2018 tauchte Wälti in die Welt von Arsenal und der englischen Liga ein, dem heutigen Epizentrum des Frauenfussballs. Seither erlebte sie dort den unaufhaltsamen Aufstieg des Sports hautnah mit.
Im Podcast «Team Lisa» lässt die Kapitänin der Schweizer Nati ihre zehnjährige Auslandserfahrung sprechen und nennt die Faktoren, warum sich England vom Rest der Fussballwelt – konkret im Vergleich mit dem deutschen Verein Turbine Potsdam – abhebt.
Im Profiumfeld dank Technik
Mittlerweile tummelt sich der reine Frauenverein Potsdam in der zweiten Stärkeklasse, zu Wältis Zeit war er noch in der engeren Spitze der Bundesliga. Und dennoch war am Anfang von Professionalität nichts zu sehen. Weder GPS-Tracking noch Brustgurt gehörte zur Ausrüstung. Gepusht durch die Clubs rundherum, entwickelte sich Potsdam weiter. «Es wurde schon professioneller, wir arbeiteten mit GPS und im Regenerationsbereich», sagt Wälti.
So sei Deutschland im Jahr von Wältis Wechsel auf die Insel in einigen Punkten gleichauf gewesen, aber: «Es ging in England so schnell vorwärts.» Mit einem klaren Plan, wohin man will, kam Arsenal von 12 auf mehr als 25 Staffmitglieder heute, setzt auf drei statt einen Athletiktrainer.
Auf 16 Feldern absolvieren Arsenals Spielerinnen akribisch geplantes und auf exakte Laufmeter gesteuertes Training. «Wir sind jetzt so weit, dass die Athletiktrainer mit dem iPad auf dem Trainingsplatz stehen und dem Trainer auch einmal sagen: ‹Jetzt sind die Mädels genug gerannt.› Und dann ist die Einheit vorbei.»
Lia Wälti lief fünf Jahre in Potsdams Farben auf. In dieser Zeit ohne die heutigen Spielübertragungen, Berichterstattungen und (fast) ohne Social Media fiel es nicht nur den Fans schwer, verschiedene Ligen zu verfolgen: «Ich hatte kaum die Möglichkeit, über die eigene Liga hinauszusehen. Umgekehrt kannten auch die Engländerinnen die halbe deutsche Liga nicht.»

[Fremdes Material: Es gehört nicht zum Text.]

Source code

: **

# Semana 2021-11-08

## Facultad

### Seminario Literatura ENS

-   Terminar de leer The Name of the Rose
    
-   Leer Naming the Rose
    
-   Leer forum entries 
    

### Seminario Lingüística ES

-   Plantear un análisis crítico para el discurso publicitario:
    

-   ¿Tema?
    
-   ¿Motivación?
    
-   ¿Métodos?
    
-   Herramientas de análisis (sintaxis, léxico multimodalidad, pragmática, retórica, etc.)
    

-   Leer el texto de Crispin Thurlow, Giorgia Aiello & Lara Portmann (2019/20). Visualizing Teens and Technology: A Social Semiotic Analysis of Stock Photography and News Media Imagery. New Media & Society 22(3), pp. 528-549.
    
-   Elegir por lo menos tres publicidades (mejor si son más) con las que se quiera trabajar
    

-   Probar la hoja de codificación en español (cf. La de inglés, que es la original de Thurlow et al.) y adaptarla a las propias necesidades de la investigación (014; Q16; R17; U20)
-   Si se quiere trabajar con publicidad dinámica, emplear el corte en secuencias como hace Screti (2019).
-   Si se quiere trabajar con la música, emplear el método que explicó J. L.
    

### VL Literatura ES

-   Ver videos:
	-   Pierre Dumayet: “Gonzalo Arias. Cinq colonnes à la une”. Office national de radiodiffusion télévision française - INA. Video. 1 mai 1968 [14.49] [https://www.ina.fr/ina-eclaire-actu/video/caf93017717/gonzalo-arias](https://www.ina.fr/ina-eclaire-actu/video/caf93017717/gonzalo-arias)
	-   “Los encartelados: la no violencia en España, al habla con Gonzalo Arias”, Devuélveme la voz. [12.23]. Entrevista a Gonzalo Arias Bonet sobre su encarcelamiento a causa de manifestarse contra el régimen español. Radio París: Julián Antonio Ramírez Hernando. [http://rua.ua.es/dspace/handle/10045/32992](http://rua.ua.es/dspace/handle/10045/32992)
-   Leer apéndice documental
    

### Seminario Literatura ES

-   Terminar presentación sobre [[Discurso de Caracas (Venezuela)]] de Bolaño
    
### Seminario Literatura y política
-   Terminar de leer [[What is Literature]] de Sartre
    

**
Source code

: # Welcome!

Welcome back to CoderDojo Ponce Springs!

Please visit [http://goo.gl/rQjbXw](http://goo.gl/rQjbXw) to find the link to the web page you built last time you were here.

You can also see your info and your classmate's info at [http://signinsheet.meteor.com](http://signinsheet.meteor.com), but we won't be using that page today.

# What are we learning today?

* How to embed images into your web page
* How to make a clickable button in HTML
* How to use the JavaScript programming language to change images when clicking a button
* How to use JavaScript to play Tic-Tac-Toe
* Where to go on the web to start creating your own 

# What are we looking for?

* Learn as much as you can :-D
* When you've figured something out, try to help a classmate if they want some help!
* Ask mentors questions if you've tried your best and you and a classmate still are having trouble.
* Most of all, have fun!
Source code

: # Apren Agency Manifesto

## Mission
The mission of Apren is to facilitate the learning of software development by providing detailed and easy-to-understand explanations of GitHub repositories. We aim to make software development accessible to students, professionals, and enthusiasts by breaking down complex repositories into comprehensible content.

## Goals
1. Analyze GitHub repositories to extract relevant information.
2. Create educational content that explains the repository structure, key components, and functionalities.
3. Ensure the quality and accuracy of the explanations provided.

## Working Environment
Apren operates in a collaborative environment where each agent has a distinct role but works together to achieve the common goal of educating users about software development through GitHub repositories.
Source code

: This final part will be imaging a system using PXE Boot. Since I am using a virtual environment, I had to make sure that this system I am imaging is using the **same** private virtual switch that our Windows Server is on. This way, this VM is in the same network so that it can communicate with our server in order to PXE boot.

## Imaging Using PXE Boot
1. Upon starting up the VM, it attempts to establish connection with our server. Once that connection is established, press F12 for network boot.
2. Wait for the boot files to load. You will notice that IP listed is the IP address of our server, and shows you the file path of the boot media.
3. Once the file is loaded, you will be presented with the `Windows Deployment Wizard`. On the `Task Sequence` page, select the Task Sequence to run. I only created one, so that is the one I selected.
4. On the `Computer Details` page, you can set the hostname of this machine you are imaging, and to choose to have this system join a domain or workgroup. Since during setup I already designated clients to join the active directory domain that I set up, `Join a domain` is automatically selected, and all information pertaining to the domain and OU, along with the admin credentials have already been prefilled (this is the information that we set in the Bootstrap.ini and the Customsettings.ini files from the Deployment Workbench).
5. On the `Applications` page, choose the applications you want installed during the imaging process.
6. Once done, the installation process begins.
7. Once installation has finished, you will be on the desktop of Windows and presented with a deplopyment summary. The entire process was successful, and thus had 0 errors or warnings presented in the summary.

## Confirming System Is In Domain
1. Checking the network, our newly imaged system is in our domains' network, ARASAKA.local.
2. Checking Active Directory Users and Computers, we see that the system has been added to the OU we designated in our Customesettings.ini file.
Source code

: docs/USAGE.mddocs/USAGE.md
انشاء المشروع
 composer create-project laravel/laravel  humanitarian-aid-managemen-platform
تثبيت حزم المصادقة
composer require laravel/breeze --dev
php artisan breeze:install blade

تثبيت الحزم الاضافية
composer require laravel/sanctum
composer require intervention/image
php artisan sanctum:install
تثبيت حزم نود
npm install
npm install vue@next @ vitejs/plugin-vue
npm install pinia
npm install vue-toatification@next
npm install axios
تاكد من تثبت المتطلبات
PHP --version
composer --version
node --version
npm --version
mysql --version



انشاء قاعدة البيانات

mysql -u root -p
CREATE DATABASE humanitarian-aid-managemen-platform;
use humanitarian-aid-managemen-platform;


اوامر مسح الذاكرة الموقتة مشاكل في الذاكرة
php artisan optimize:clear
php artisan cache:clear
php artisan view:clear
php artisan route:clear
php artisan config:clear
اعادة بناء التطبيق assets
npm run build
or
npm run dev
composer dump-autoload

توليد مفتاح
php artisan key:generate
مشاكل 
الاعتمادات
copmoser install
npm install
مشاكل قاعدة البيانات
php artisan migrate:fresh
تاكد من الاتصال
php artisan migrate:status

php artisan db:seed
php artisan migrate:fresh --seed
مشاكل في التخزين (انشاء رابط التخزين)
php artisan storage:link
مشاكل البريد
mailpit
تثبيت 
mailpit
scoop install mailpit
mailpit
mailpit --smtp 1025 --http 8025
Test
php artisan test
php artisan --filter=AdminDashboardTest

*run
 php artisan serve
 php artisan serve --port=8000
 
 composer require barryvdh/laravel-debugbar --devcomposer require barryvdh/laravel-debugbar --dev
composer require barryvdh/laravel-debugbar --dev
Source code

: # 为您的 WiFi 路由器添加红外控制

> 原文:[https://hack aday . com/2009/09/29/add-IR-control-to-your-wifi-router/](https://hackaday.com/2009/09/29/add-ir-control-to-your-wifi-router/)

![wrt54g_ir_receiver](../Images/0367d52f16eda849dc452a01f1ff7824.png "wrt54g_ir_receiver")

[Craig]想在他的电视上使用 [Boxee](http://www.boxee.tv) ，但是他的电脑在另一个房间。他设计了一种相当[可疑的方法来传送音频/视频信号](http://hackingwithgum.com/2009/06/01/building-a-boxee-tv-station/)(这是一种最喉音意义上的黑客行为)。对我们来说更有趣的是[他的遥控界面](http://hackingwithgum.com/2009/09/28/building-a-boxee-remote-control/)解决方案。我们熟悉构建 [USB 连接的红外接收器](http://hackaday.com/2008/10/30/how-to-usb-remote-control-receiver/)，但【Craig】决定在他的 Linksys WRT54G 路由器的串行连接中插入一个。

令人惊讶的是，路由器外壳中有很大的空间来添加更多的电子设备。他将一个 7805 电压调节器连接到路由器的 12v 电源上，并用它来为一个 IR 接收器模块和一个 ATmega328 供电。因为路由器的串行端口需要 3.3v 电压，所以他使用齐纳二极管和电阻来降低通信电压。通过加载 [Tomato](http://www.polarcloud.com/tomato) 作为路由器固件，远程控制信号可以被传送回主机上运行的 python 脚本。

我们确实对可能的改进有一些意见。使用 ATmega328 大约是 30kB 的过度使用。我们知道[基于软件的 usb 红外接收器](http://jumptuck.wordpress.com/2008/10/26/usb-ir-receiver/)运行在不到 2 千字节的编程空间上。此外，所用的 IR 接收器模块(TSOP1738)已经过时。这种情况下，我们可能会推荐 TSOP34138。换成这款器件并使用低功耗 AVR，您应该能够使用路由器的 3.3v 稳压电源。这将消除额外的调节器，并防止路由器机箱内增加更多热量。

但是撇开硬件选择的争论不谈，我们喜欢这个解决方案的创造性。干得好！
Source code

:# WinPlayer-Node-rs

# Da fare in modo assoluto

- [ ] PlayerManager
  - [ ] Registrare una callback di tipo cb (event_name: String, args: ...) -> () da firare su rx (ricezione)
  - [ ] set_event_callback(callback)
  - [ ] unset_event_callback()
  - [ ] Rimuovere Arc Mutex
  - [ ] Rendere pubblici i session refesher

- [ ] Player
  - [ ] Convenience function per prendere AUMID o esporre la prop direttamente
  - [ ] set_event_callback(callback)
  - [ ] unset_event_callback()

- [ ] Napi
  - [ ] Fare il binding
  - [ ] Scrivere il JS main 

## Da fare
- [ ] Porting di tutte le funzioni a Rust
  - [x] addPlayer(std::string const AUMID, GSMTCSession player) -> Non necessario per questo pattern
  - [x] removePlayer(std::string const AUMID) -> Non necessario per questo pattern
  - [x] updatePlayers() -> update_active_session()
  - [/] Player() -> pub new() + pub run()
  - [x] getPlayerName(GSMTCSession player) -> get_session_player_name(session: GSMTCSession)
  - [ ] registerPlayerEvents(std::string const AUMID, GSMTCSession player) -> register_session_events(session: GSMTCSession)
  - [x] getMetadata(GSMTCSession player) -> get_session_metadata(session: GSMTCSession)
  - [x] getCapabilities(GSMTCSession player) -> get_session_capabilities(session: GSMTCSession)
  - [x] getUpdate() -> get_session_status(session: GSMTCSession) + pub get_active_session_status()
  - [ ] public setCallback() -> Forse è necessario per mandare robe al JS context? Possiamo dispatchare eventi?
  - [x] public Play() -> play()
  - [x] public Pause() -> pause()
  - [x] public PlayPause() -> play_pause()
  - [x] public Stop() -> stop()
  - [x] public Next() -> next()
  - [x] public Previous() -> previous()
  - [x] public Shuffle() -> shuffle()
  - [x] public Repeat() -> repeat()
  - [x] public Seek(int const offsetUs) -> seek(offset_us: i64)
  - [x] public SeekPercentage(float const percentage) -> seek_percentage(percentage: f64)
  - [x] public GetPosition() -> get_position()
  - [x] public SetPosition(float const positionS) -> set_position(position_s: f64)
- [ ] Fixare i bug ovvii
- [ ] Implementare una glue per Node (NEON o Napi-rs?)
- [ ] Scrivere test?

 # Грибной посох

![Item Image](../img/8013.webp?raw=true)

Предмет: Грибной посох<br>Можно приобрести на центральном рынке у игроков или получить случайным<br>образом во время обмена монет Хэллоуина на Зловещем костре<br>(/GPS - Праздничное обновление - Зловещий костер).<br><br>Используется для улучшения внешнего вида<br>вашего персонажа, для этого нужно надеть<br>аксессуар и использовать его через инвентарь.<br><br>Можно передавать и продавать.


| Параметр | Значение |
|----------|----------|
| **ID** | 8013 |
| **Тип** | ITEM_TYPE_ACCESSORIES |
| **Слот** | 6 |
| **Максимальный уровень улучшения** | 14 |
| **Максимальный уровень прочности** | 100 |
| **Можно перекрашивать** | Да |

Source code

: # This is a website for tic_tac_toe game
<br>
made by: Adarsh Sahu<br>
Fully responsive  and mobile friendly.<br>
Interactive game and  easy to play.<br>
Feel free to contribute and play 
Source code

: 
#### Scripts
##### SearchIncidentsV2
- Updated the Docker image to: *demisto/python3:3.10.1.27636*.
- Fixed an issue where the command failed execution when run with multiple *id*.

England ist eine Fussballnation
Dass der Fussball im Mutterland des Fussballs so ist, wie er ist, ist dem Mutterland des Fussballs selbst massgeblich zuzuschreiben. Die englische Kultur bot und bietet eine optimale Umgebung, sodass dieser Sport sich entfalten kann. Darum sagt Wälti: «Mit anderen Ländern kann und darf man die Situation nicht vergleichen.»
Für den Nicht-Briten ist schwer nachvollziehbar, dass Fussball einen Stellenwert hat wie sonst nichts im Land. Wälti erlebt das in ihrer Wahlheimat so: «Wenn man hier durch die Stadt läuft, ist fast jede Person Fan von irgendeinem Fussballverein. Und zwar, seit die klein sind – damit wachsen sie auf.»
Wenn man also die englische Methode in Deutschland oder in der Schweiz kopieren würde, wäre das Ausmass niemals so gross, ist die 30-Jährige überzeugt. Schliesslich teilt sich der Fussball hierzulande Bühne und Wichtigkeit mit vielen anderen Sportarten.